Create Security Roles

{ createRoles }

Adds multiple security roles to the system.

Method

/API2/access/createRoles

  • API Section: /API2/access
  • API Version: 2.0
  • From Release: 2018.5
  • Method operates via POST actions only.
  • Input Parameters

    Name

    roleData

    Object Type

    Description

    Output Response

    Successful Result Code

    200

    Response Type

    Description of Response Type

    Generic API response object with success or failure flag and related messages.

    Notes

    The added roles are simply shells.
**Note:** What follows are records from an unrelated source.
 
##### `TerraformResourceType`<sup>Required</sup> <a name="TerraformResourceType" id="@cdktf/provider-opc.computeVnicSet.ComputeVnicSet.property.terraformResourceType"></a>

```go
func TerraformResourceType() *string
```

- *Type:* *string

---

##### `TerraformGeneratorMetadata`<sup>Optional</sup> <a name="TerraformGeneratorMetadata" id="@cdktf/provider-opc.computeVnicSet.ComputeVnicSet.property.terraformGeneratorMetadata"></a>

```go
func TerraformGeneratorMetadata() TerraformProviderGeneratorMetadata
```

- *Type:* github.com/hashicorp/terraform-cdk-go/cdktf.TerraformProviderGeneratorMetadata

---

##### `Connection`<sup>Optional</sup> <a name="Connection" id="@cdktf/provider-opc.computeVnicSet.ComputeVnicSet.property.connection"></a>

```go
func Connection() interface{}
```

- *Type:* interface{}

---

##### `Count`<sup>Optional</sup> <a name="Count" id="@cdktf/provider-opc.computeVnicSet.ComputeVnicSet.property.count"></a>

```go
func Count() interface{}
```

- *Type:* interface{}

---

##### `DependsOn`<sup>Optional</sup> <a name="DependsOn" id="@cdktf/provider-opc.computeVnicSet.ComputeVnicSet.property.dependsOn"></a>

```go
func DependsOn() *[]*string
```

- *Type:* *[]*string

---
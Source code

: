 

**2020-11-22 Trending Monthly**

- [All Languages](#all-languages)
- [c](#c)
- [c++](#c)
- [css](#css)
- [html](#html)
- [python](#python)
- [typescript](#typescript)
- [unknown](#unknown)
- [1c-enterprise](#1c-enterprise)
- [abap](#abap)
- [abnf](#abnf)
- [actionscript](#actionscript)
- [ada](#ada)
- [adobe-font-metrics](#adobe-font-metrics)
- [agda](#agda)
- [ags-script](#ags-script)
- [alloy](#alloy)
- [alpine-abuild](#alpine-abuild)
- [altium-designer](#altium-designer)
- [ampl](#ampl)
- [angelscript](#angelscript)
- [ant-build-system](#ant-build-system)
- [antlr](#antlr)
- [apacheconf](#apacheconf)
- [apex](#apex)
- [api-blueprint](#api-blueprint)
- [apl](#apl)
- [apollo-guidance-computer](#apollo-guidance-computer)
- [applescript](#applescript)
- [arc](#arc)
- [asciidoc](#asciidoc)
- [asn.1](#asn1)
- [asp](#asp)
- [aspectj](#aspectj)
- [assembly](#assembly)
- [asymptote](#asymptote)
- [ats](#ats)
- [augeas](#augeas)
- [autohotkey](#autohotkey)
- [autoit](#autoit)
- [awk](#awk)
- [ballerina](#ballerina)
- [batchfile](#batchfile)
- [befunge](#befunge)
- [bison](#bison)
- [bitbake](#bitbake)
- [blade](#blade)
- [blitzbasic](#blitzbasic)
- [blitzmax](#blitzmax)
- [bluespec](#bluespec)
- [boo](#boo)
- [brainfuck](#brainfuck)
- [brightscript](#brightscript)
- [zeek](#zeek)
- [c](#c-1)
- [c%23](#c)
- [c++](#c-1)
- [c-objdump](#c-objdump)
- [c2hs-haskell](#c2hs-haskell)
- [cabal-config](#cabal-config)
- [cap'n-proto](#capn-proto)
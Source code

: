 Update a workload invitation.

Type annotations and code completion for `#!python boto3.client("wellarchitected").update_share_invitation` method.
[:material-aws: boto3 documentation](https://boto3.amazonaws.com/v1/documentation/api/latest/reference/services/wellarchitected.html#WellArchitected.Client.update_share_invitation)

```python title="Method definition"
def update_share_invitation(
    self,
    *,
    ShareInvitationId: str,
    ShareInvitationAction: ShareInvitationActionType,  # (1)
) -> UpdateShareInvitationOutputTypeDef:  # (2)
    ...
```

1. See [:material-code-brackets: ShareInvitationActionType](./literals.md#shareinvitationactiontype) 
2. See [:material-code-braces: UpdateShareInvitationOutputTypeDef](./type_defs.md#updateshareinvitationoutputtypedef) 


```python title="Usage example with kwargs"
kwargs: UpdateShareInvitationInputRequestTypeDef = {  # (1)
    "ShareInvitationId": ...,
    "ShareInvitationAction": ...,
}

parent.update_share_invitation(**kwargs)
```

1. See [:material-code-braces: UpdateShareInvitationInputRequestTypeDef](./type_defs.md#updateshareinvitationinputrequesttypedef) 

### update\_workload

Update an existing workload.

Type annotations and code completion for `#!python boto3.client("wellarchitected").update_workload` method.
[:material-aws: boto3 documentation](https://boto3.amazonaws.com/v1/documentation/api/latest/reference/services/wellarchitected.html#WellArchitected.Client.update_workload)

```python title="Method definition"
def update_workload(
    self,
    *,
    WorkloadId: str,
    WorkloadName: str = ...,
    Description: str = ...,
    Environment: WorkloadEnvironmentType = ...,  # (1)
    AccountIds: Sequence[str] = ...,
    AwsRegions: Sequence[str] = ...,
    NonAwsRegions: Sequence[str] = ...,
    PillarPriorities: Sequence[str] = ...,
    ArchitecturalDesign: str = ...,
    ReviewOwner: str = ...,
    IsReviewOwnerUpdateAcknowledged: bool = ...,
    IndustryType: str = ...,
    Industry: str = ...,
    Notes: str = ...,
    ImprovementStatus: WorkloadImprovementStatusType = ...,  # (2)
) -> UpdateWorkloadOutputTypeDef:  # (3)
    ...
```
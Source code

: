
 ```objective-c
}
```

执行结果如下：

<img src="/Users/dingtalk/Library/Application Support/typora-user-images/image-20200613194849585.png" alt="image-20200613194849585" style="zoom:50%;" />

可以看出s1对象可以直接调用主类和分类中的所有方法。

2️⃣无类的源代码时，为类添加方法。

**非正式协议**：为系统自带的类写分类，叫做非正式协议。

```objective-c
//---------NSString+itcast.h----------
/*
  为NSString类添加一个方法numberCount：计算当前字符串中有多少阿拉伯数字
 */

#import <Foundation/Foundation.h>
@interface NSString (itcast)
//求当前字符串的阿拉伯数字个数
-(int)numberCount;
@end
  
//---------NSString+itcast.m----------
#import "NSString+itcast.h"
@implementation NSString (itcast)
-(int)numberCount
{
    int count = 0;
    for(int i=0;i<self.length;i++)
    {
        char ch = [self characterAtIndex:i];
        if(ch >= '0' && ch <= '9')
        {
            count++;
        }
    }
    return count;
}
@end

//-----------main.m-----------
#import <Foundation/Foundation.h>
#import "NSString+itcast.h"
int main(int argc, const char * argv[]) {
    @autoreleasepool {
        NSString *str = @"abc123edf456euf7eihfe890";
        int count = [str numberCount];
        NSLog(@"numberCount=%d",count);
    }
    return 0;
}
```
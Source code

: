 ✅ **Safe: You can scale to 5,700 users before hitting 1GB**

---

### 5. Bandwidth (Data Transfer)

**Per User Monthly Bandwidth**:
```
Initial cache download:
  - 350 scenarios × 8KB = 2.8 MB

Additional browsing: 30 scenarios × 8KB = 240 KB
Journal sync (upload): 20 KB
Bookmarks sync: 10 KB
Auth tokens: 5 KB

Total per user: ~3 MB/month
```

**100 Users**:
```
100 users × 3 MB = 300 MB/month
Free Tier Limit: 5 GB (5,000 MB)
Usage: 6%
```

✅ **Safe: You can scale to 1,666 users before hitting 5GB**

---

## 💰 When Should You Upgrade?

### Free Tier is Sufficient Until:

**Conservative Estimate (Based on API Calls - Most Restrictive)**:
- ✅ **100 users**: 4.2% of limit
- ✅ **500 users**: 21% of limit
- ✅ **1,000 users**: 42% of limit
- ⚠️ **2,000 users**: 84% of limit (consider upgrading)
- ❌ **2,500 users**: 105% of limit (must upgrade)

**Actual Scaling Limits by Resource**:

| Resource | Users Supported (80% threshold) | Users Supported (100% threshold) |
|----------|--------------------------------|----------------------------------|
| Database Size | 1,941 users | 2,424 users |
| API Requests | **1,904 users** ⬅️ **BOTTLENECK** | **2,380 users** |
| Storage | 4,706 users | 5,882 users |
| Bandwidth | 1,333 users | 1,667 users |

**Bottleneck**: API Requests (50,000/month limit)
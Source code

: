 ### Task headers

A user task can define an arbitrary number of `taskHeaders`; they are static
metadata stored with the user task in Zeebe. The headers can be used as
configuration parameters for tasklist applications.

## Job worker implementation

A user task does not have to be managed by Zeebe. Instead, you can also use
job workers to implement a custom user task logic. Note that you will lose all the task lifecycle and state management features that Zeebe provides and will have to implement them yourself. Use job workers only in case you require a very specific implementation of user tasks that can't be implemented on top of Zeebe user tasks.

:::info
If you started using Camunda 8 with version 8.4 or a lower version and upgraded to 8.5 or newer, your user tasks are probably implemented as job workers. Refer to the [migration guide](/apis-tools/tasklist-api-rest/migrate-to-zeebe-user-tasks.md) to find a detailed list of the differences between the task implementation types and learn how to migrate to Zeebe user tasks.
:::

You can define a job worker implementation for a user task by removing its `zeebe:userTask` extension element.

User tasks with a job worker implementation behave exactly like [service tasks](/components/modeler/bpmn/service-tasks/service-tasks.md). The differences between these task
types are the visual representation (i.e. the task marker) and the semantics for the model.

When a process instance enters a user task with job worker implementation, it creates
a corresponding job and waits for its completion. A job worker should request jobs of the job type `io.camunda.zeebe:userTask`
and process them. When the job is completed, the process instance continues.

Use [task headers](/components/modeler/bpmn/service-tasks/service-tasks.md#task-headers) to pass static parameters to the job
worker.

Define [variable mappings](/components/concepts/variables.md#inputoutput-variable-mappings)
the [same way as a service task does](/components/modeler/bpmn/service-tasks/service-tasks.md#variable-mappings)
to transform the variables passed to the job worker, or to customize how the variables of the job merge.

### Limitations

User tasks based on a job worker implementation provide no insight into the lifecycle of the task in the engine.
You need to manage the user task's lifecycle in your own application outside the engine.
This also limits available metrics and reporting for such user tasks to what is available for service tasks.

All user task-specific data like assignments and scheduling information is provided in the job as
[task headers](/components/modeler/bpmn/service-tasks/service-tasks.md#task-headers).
Use 'AddUserToRole' method to attach users to the roles to make them effective

    Examples
    Create new Active Directory user (JavaScript):

    This example demonstrates how to find and add a new user and roles in Pyramid, when using Active Directory authentication.

    The example uses API authentication driven from JavaScript. See Authentication APIs for alternatives.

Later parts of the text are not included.